Déroulement des travaux sur une décennie

Le premier Bassin à Flot est commencé en 1869 et fut mis en service le 20 octobre 1879 (bien qu’il ne fut pas terminé) et totalement fini en 1882. Le deuxième Bassin à Flot fut réalisé entre 1906 et 1911. La surface totale des plans d’eau des deux bassins est d’environ 20 ha. Le Bassin 1 possède 1120 m de quai et le Bassin 2 possède 960 m depuis la construction de la Base Sous-Marine. La forme de radoub n° 1 fut construite à partir de 1873 et la forme n° 2 à partir de 1906. La forme n° 1 a une longueur de 157 m et la forme n° 2 a une longueur de 107 m. La grande écluse a une largeur de 22 m et une longueur entre les deux portes de 152 m.

Evacuation des déblais lors du creusement

Une opération aussi conséquente que le creusement d’un bassin d’une superficie de 101.000 m2 sur une profondeur d’environ 10 m, posait tout naturellement le problème de l’évacuation et du stockage des déblais à extraire. Les déblais transportés par wagonnets tractés par des petites ou fortes locomotives vont servir à combler la gravière de BACALAN située à proximité immédiate du site. Toute cette partie gagnée sur le fleuve servira plus tard à l’implantation de plusieurs chantiers navals et de diverses industries.

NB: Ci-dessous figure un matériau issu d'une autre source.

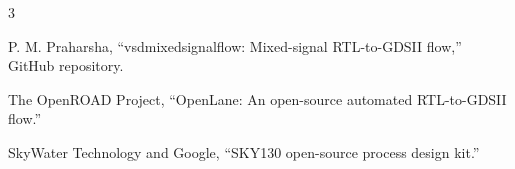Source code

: \documentclass[conference]{IEEEtran}
\begin{document}
\vspace{-0.8em}
\begin{thebibliography}{3}
\setlength{\itemsep}{1pt}

P. M. Praharsha, ``vsdmixedsignalflow: Mixed-signal RTL-to-GDSII flow,'' GitHub repository.

The OpenROAD Project, ``OpenLane: An open-source automated RTL-to-GDSII flow.''

SkyWater Technology and Google, ``SKY130 open-source process design kit.''

\end{thebibliography}
\end{document}
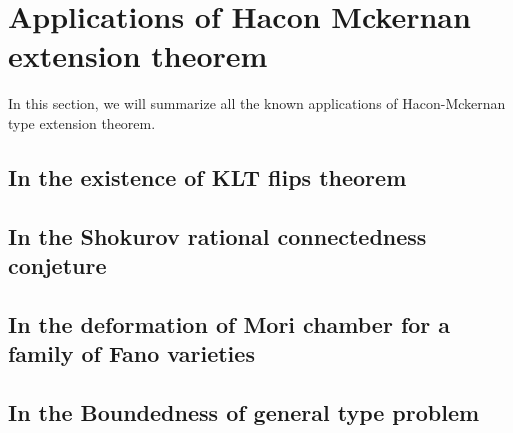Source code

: \documentclass[11pt]{article}
\theoremstyle{definition}
\begin{document}
	\section{Applications of Hacon Mckernan extension theorem}
	In this section, we will summarize all the known applications of Hacon-Mckernan type extension theorem.
	\subsection{In the existence of KLT flips theorem}
	
	\subsection{In the Shokurov rational connectedness conjeture}
	
	\subsection{In the deformation of Mori chamber for a family of Fano varieties}
	
	\subsection{In the Boundedness of general type problem}
	
	
	
\end{document}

(Ph.-04)-Gravure montrant le Bassin à Flot n°1 en

service en 1895.

Tenir le niveau d’eau dans le bassin à flot

A chaque mouvement de navire dans les écluses il y a une perte d’eau dans le bassin qui part dans la rivière. Si le navire rentre avec une hauteur d’eau de la rivière égale à celle du bassin, cela n’a aucune conséquence mais ce n’est pas toujours le cas car les navires peuvent rentrer à plus ou moins deux heures avant ou après la pleine mer.

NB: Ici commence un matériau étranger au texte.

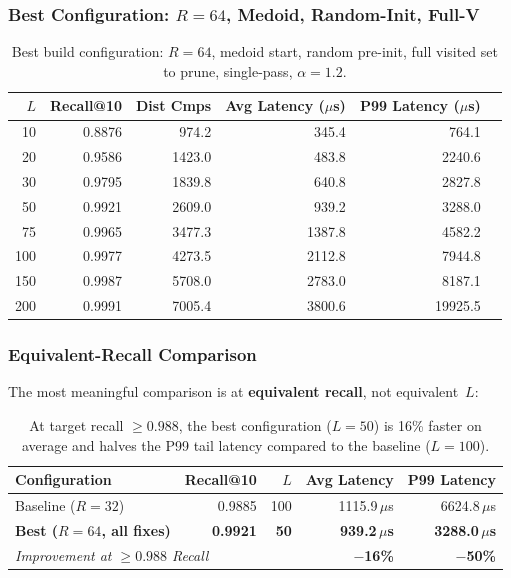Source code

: \documentclass[10pt]{article}
\begin{document}
\subsubsection{Best Configuration: $R=64$, Medoid, Random-Init, Full-V}

\begin{table}[H]
\centering
\begin{tabular}{rrrrrr}
\toprule
$L$ & Recall@10 & Dist Cmps & Avg Latency ($\mu$s) & P99 Latency ($\mu$s) \\
\midrule
10  & 0.8876 & 974.2  & 345.4  & 764.1 \\
20  & 0.9586 & 1423.0 & 483.8  & 2240.6 \\
30  & 0.9795 & 1839.8 & 640.8  & 2827.8 \\
50  & 0.9921 & 2609.0 & 939.2  & 3288.0 \\
75  & 0.9965 & 3477.3 & 1387.8 & 4582.2 \\
100 & 0.9977 & 4273.5 & 2112.8 & 7944.8 \\
150 & 0.9987 & 5708.0 & 2783.0 & 8187.1 \\
200 & 0.9991 & 7005.4 & 3800.6 & 19925.5 \\
\bottomrule
\end{tabular}
\caption{Best build configuration: $R=64$, medoid start, random pre-init, full visited set to prune, single-pass, $\alpha=1.2$.}
\label{tab:best_build}
\end{table}

\subsubsection{Equivalent-Recall Comparison}

The most meaningful comparison is at \textbf{equivalent recall}, not equivalent~$L$:

\begin{table}[H]
\centering
\begin{tabular}{lrrrr}
\toprule
\textbf{Configuration} & \textbf{Recall@10} & \textbf{$L$} & \textbf{Avg Latency} & \textbf{P99 Latency} \\
\midrule
Baseline ($R=32$) & 0.9885 & 100 & 1115.9\,$\mu$s & 6624.8\,$\mu$s \\
\textbf{Best ($R=64$, all fixes)} & \textbf{0.9921} & \textbf{50}  & \textbf{939.2\,$\mu$s} & \textbf{3288.0\,$\mu$s} \\
\midrule
\multicolumn{3}{l}{\textit{Improvement at $\geq 0.988$ Recall}} & \textbf{$-$16\%} & \textbf{$-$50\%} \\
\bottomrule
\end{tabular}
\caption{At target recall $\ge 0.988$, the best configuration ($L=50$) is 16\% faster on average and halves the P99 tail latency compared to the baseline ($L=100$).}
\label{tab:equiv_recall}
\end{table}
\end{document}
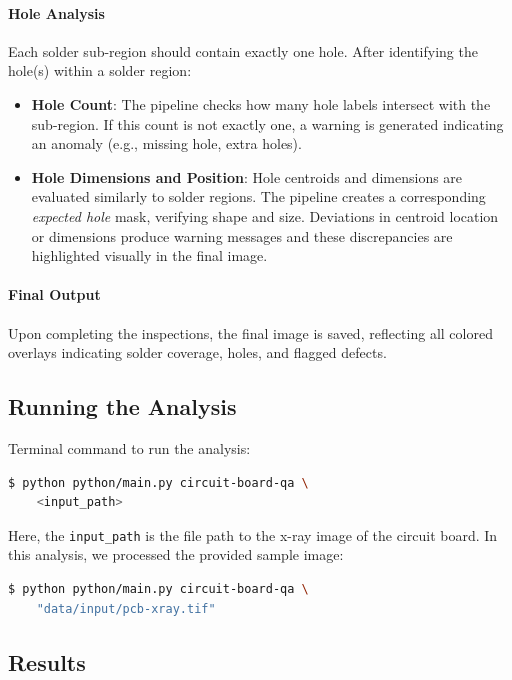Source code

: \documentclass[a4paper,12pt]{article}
\begin{document}
\paragraph{Hole Analysis}

Each solder sub-region should contain exactly one hole. After identifying the hole(s) within a solder region:
\begin{itemize}
    \item \textbf{Hole Count}: The pipeline checks how many hole labels intersect with the sub-region. If this count is not exactly one, a warning is generated indicating an anomaly (e.g., missing hole, extra holes).
    \item \textbf{Hole Dimensions and Position}: Hole centroids and dimensions are evaluated similarly to solder regions. The pipeline creates a corresponding \emph{expected hole} mask, verifying shape and size. Deviations in centroid location or dimensions produce warning messages and these discrepancies are highlighted visually in the final image.
\end{itemize}

\paragraph{Final Output}

Upon completing the inspections, the final image is saved, reflecting all colored overlays indicating solder coverage, holes, and flagged defects.

\subsection{Running the Analysis}

Terminal command to run the analysis:

\begin{lstlisting}[language=bash]
$ python python/main.py circuit-board-qa \
    <input_path>
\end{lstlisting}

Here, the \texttt{input\_path} is the file path to the x-ray image of the circuit board. In this analysis, we processed the provided sample image:

\begin{lstlisting}[language=bash]
$ python python/main.py circuit-board-qa \
    "data/input/pcb-xray.tif"
\end{lstlisting}

\subsection{Results}
\end{document}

(Ph.-05) La drague à godet crapaud « Maqueline » - 2012

Pour éviter un maximum de pompage dans la rivière pour rétablir le niveau du bassin, un deuxième bassin a été creusé qui est alimenté en partie par des puits artésien (il y en avait 5 en fonctionnement à cette époque). Cette eau claire avait l’avantage de ne pas charger le bassin alors que le pompage en rivière était chargé en vase, ce qui obligeait par la suite d’effectuer des dragages pour conserver la profondeur initialement prévue. En 1890, une première drague à godets de 30 litres sera construite « Le Coucou » dans les Ateliers et Chantiers de Bacalan pour le dragage de l’intérieur des écluses et la partie extérieure côté rivière (Ph.-05). Son utilisation dans les écluses se situe dans la période de 2 h 30 après la PM et 2 h 30 avant la prochaine PM. Période où l’on évite les mouvements des navires. En 1905, un ponton dit « dévaseur » avec une grue à vapeur muni d’un godet crapaud (c’est le même principe que la drague Maqueline qui drague à l’aide de godet crapaud mais vide son godet dans son puits alors que le « dévaseur » a besoin d’un chaland amarré sur un de ses côtés pour vider son godet) va aider à draguer les abords de l’entrée des écluses mais d’autres endroits devant être nettoyés. Son utilisation est assez souple afin d’être rapidement sur place pour la mise en place des écarts de déplacement mais également de se dégager pour laisser le passage à un navire. L’avantage de la drague à godets dit « Le Coucou » c’est de curer le fond de l’écluse sans détériorer la maçonnerie des fonds (ses petits godets et sa faible puissance) mais également de remplir le chaland avec une vase concentrée. Une fois le chaland rempli, il sera remorqué pour être vidé soit par un engin dit « refouleur » (nous verrons plus tard le rôle de ces engins), soit par ouverture des portes sous le chaland sur la zone de vidage.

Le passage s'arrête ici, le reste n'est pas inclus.